The effects of the widening probe are already being felt in the courts, with one man — whose name is protected by a publication ban — being released from prison last month after the crown conceded there had been a "miscarriage of justice."

In that case, court documents obtained by The Star show a drug squad officer, who is currently facing criminal charges, was involved in the investigation.

"I can't undo what has happened here," Fantino said.

"But I certainly can't sit back and not do all that I can, and should, and must, to deal with the issues for what they are, and delve into why these things have happened, how they have happened, and ensure that we put in place the safeguards to make sure these things don't repeat themselves."

A team of about 20 city police officers under a senior RCMP officer has been assigned to the case, sources say.
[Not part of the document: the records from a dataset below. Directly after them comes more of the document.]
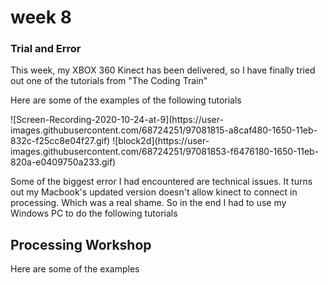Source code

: <h1> week 8 </h1> 
<h3> Trial and Error  </h3> 
<p>This week, my XBOX 360 Kinect has been delivered, so I have finally tried out one of the tutorials from "The Coding Train" </p> 

<p>Here are some of the examples of the following tutorials</p> 
![Screen-Recording-2020-10-24-at-9](https://user-images.githubusercontent.com/68724251/97081815-a8caf480-1650-11eb-832c-f25cc8e04f27.gif)
![block2d](https://user-images.githubusercontent.com/68724251/97081853-f6476180-1650-11eb-820a-e0409750a233.gif)

<p> Some of the biggest error I had encountered are technical issues. It turns out my Macbook's updated version doesn't allow kinect to connect in processing. Which was a real shame. So in the end I had to use my Windows PC to do the following tutorials </p> 

<h2> Processing Workshop</h2> 

<p>Here are some of the examples </p> 
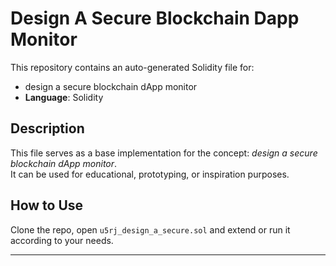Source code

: # Design A Secure Blockchain Dapp Monitor

This repository contains an auto-generated Solidity file for:

- design a secure blockchain dApp monitor
- **Language**: Solidity

## Description

This file serves as a base implementation for the concept: *design a secure blockchain dApp monitor*.  
It can be used for educational, prototyping, or inspiration purposes.

## How to Use

Clone the repo, open `u5rj_design_a_secure.sol` and extend or run it according to your needs.

---


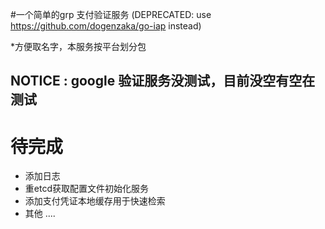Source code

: #一个简单的grp 支付验证服务
(DEPRECATED: use https://github.com/dogenzaka/go-iap instead)

*方便取名字，本服务按平台划分包
## NOTICE : google 验证服务没测试，目前没空有空在测试
# 待完成
*  添加日志
*  重etcd获取配置文件初始化服务
*  添加支付凭证本地缓存用于快速检索
*  其他 ....

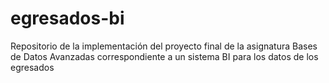 # egresados-bi

Repositorio de la implementación del proyecto final de la asignatura Bases de Datos Avanzadas correspondiente a un sistema BI para los datos de los egresados
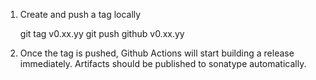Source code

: 
1. Create and push a tag locally

    git tag v0.xx.yy
    git push github v0.xx.yy

2. Once the tag is pushed, Github Actions will start building a release immediately.
   Artifacts should be published to sonatype automatically.
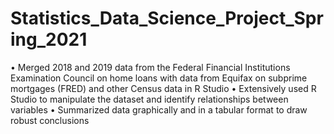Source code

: # Statistics_Data_Science_Project_Spring_2021
• Merged 2018 and 2019 data from the Federal Financial Institutions Examination Council on home loans with data from Equifax on subprime mortgages (FRED) and other Census data in R Studio • Extensively used R Studio to manipulate the dataset and identify relationships between variables • Summarized data graphically and in a tabular format to draw robust conclusions
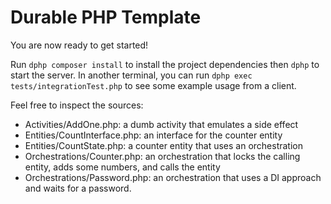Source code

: # Durable PHP Template

You are now ready to get started!

Run `dphp composer install` to install the project dependencies then `dphp` to start the server. In another terminal,
you can run `dphp exec tests/integrationTest.php` to see some example usage from a client.

Feel free to inspect the sources:

- Activities/AddOne.php: a dumb activity that emulates a side effect
- Entities/CountInterface.php: an interface for the counter entity
- Entities/CountState.php: a counter entity that uses an orchestration
- Orchestrations/Counter.php: an orchestration that locks the calling entity, adds some numbers, and calls the entity
- Orchestrations/Password.php: an orchestration that uses a DI approach and waits for a password.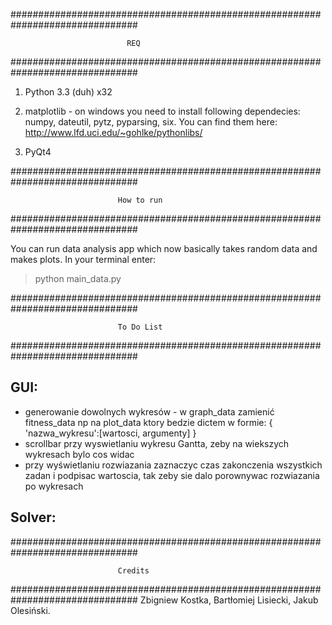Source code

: ###############################################################################

                              REQ

###############################################################################

1. Python 3.3 (duh) x32

2. matplotlib - on windows you need to install following dependecies: numpy, dateutil, pytz, pyparsing,
    six. You can find them here: http://www.lfd.uci.edu/~gohlke/pythonlibs/

3. PyQt4


###############################################################################

                            How to run

###############################################################################

You can run data analysis app which now basically takes random data and makes
plots. In your terminal enter:
> python main_data.py

###############################################################################

                            To Do List

###############################################################################

GUI:
-

- generowanie dowolnych wykresów - w graph_data zamienić fitness_data np na plot_data
ktory bedzie dictem w formie: { 'nazwa_wykresu':[wartosci, argumenty] }
- scrollbar przy wyswietlaniu wykresu Gantta, zeby na wiekszych wykresach bylo cos widac
- przy wyświetlaniu rozwiazania zaznaczyc czas zakonczenia wszystkich zadan i 
podpisac wartoscia, tak zeby sie dalo porownywac rozwiazania po wykresach

Solver:
- 

###############################################################################

                            Credits

###############################################################################
  Zbigniew Kostka,
  Bartłomiej Lisiecki,
  Jakub Olesiński.
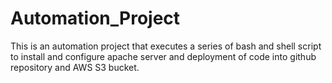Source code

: # Automation_Project
This is an automation project that executes a series of bash and shell script to install and configure apache server and deployment of code into github repository
and AWS S3 bucket.
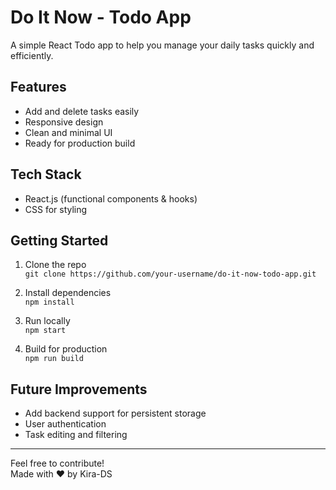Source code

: # Do It Now - Todo App

A simple React Todo app to help you manage your daily tasks quickly and efficiently.

## Features
- Add and delete tasks easily
- Responsive design
- Clean and minimal UI
- Ready for production build

## Tech Stack
- React.js (functional components & hooks)
- CSS for styling

## Getting Started

1. Clone the repo  
   `git clone https://github.com/your-username/do-it-now-todo-app.git`

2. Install dependencies  
   `npm install`

3. Run locally  
   `npm start`

4. Build for production  
   `npm run build`

## Future Improvements
- Add backend support for persistent storage
- User authentication
- Task editing and filtering

---

Feel free to contribute!  
Made with ❤️ by Kira-DS
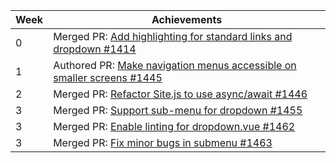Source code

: Week | Achievements
---- | ------------
0 | Merged PR: [Add highlighting for standard links and dropdown #1414](https://github.com/MarkBind/markbind/pull/1414)
1 | Authored PR: [Make navigation menus accessible on smaller screens #1445](https://github.com/MarkBind/markbind/pull/1445)
2 | Merged PR: [Refactor Site.js to use async/await #1446](https://github.com/MarkBind/markbind/pull/1446)
3 | Merged PR: [Support sub-menu for dropdown #1455](https://github.com/MarkBind/markbind/pull/1455)
3 | Merged PR: [Enable linting for dropdown.vue #1462](https://github.com/MarkBind/markbind/pull/1462)
3 | Merged PR: [Fix minor bugs in submenu #1463](https://github.com/MarkBind/markbind/pull/1463)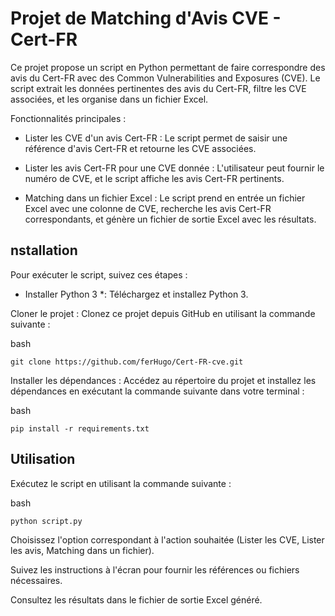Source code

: # Projet de Matching d'Avis CVE - Cert-FR

Ce projet propose un script en Python permettant de faire correspondre des avis du Cert-FR avec des Common Vulnerabilities and Exposures (CVE). Le script extrait les données pertinentes des avis du Cert-FR, filtre les CVE associées, et les organise dans un fichier Excel.

Fonctionnalités principales :

- Lister les CVE d'un avis Cert-FR : Le script permet de saisir une référence d'avis Cert-FR et retourne les CVE associées.

- Lister les avis Cert-FR pour une CVE donnée : L'utilisateur peut fournir le numéro de CVE, et le script affiche les avis Cert-FR pertinents.

- Matching dans un fichier Excel : Le script prend en entrée un fichier Excel avec une colonne de CVE, recherche les avis Cert-FR correspondants, et génère un fichier de sortie Excel avec les résultats.

## nstallation

Pour exécuter le script, suivez ces étapes :

* Installer Python 3 *: Téléchargez et installez Python 3.

Cloner le projet : Clonez ce projet depuis GitHub en utilisant la commande suivante :

bash

    git clone https://github.com/ferHugo/Cert-FR-cve.git

Installer les dépendances : Accédez au répertoire du projet et installez les dépendances en exécutant la commande suivante dans votre terminal :

bash

    pip install -r requirements.txt

## Utilisation

Exécutez le script en utilisant la commande suivante :

bash

    python script.py

Choisissez l'option correspondant à l'action souhaitée (Lister les CVE, Lister les avis, Matching dans un fichier).

Suivez les instructions à l'écran pour fournir les références ou fichiers nécessaires.

Consultez les résultats dans le fichier de sortie Excel généré.






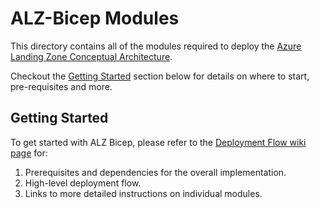 # ALZ-Bicep Modules

This directory contains all of the modules required to deploy the [Azure Landing Zone Conceptual Architecture][caf_alz_architecture].

Checkout the [Getting Started](#getting-started) section below for details on where to start, pre-requisites and more.

## Getting Started

To get started with ALZ Bicep, please refer to the [Deployment Flow wiki page][wiki_deployment_flow] for:

1. Prerequisites and dependencies for the overall implementation.
2. High-level deployment flow.
3. Links to more detailed instructions on individual modules.

[//]: # "************************"
[//]: # "INSERT LINK LABELS BELOW"
[//]: # "************************"
[caf_alz_architecture]: https://docs.microsoft.com/azure/cloud-adoption-framework/ready/landing-zone/#azure-landing-zone-conceptual-architecture "CAF - ALZ Accelerator"
[wiki_deployment_flow]: https://github.com/Azure/ALZ-Bicep/wiki/DeploymentFlow "Wiki - Deployment Flow"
The team has been working out of an office in an undisclosed location, outside of police headquarters at Bay and College Sts.

Fantino confirmed the RCMP involvement yesterday after a call from The Star.

Saying the investigation could affect a "significant" number of drug cases, Fantino said the team had been assigned to clean up the force's scandal-ridden drug squad.

Fantino would not discuss details of the expanded investigation but said it included allegations of perjury.

According to sources, in some of the cases being examined, officers were sending drug users to buy drugs from targeted dealers. The officers were then allegedly swearing out search warrants using information from the drug users, but claiming instead that the information had come from a different source, an informant.

The identity of informants is routinely protected in court, which means defence lawyers are unable to ask them questions.

Toronto police began looking into alleged theft of informant money about two years ago after accounting irregularities were discovered in a routine audit. Former chief David Boothby ordered a deeper investigation.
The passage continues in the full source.